***** SOURCE DATA *****
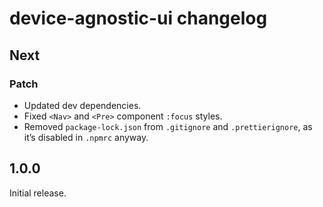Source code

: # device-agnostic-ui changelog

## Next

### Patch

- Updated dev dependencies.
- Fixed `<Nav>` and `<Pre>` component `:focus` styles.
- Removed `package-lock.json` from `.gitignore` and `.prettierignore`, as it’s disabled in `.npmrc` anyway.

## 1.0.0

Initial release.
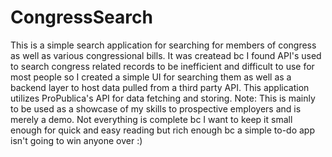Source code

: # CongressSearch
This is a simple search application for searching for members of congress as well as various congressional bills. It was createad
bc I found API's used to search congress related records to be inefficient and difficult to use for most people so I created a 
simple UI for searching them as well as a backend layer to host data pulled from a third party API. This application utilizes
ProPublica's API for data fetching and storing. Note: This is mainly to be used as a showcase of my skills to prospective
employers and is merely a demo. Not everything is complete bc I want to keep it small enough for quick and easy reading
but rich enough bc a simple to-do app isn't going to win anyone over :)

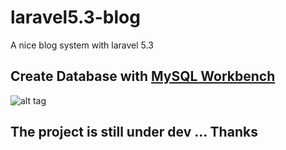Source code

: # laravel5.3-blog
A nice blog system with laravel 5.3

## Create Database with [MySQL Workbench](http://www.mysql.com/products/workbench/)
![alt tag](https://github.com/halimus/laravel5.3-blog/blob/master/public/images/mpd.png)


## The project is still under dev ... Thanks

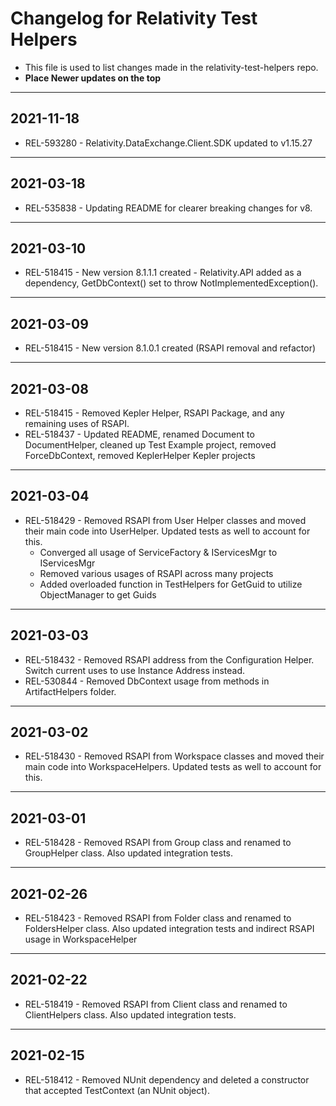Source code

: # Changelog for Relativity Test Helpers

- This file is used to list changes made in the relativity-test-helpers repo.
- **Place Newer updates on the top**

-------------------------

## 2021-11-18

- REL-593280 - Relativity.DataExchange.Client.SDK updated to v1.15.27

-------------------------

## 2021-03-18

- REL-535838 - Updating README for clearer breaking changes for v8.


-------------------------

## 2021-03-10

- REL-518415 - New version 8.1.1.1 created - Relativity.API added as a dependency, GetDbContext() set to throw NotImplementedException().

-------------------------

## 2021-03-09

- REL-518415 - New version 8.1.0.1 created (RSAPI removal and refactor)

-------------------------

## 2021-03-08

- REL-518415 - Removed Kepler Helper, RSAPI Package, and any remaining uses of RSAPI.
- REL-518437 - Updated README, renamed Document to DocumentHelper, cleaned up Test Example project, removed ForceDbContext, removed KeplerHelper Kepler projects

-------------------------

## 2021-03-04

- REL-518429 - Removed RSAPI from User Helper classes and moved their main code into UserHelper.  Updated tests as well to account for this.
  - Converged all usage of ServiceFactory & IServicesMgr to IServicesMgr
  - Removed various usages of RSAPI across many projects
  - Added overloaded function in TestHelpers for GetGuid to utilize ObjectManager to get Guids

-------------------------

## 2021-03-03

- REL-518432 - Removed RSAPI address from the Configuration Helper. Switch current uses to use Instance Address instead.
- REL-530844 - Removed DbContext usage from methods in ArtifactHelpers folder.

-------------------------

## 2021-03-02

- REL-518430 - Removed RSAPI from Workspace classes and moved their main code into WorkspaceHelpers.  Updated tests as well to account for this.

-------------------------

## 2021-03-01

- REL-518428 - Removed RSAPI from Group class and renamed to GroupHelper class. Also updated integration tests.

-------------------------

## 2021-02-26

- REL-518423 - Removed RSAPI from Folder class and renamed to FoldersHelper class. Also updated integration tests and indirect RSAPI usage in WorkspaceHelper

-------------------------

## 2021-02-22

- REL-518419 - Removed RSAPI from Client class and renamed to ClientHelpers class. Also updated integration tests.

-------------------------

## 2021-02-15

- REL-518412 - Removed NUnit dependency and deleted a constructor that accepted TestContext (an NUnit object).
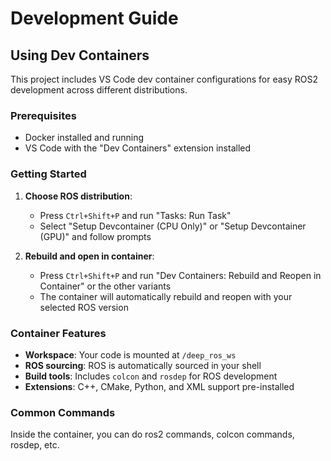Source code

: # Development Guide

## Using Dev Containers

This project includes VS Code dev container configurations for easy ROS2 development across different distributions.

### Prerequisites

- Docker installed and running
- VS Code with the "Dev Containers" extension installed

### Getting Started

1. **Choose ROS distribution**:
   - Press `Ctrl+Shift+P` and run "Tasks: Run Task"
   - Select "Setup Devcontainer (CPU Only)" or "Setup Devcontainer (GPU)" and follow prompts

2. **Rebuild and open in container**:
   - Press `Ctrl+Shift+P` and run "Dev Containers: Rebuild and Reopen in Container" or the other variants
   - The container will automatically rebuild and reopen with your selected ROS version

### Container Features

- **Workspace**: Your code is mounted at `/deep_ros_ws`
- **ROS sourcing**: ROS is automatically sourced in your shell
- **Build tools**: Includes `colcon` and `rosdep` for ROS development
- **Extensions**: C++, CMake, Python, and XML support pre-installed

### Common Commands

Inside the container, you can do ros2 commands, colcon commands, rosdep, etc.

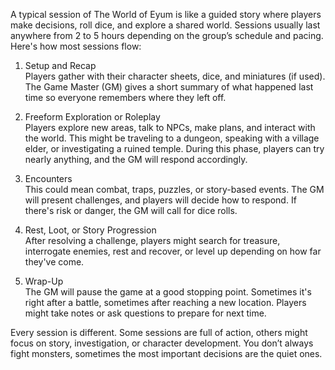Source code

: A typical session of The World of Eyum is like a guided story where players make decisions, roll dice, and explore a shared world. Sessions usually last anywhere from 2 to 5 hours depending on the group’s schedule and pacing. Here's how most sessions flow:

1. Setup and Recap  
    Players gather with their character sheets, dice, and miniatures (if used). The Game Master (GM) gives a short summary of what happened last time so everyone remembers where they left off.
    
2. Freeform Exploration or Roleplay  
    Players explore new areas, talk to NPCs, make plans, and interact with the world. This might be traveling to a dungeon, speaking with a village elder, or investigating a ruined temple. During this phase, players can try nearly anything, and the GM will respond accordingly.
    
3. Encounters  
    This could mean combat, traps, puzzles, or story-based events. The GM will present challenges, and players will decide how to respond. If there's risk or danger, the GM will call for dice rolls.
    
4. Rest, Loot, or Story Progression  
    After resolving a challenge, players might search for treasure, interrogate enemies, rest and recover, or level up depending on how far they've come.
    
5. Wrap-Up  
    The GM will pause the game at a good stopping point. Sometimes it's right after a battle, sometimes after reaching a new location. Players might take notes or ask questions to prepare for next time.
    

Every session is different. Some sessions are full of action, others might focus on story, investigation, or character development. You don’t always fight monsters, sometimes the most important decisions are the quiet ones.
*****
■ EXERCISE GOAL
Both the line above containing "### Getting Started" and the line containing "1. Setup and Recap" belong in the copy, along with every line between them; print these exactly and omit the pictures.

■ WRITTEN SOLUTION
### Getting Started

1. **Choose ROS distribution**:
   - Press `Ctrl+Shift+P` and run "Tasks: Run Task"
   - Select "Setup Devcontainer (CPU Only)" or "Setup Devcontainer (GPU)" and follow prompts

2. **Rebuild and open in container**:
   - Press `Ctrl+Shift+P` and run "Dev Containers: Rebuild and Reopen in Container" or the other variants
   - The container will automatically rebuild and reopen with your selected ROS version

### Container Features

- **Workspace**: Your code is mounted at `/deep_ros_ws`
- **ROS sourcing**: ROS is automatically sourced in your shell
- **Build tools**: Includes `colcon` and `rosdep` for ROS development
- **Extensions**: C++, CMake, Python, and XML support pre-installed

### Common Commands

Inside the container, you can do ros2 commands, colcon commands, rosdep, etc.

Source code

: A typical session of The World of Eyum is like a guided story where players make decisions, roll dice, and explore a shared world. Sessions usually last anywhere from 2 to 5 hours depending on the group’s schedule and pacing. Here's how most sessions flow:

1. Setup and Recap  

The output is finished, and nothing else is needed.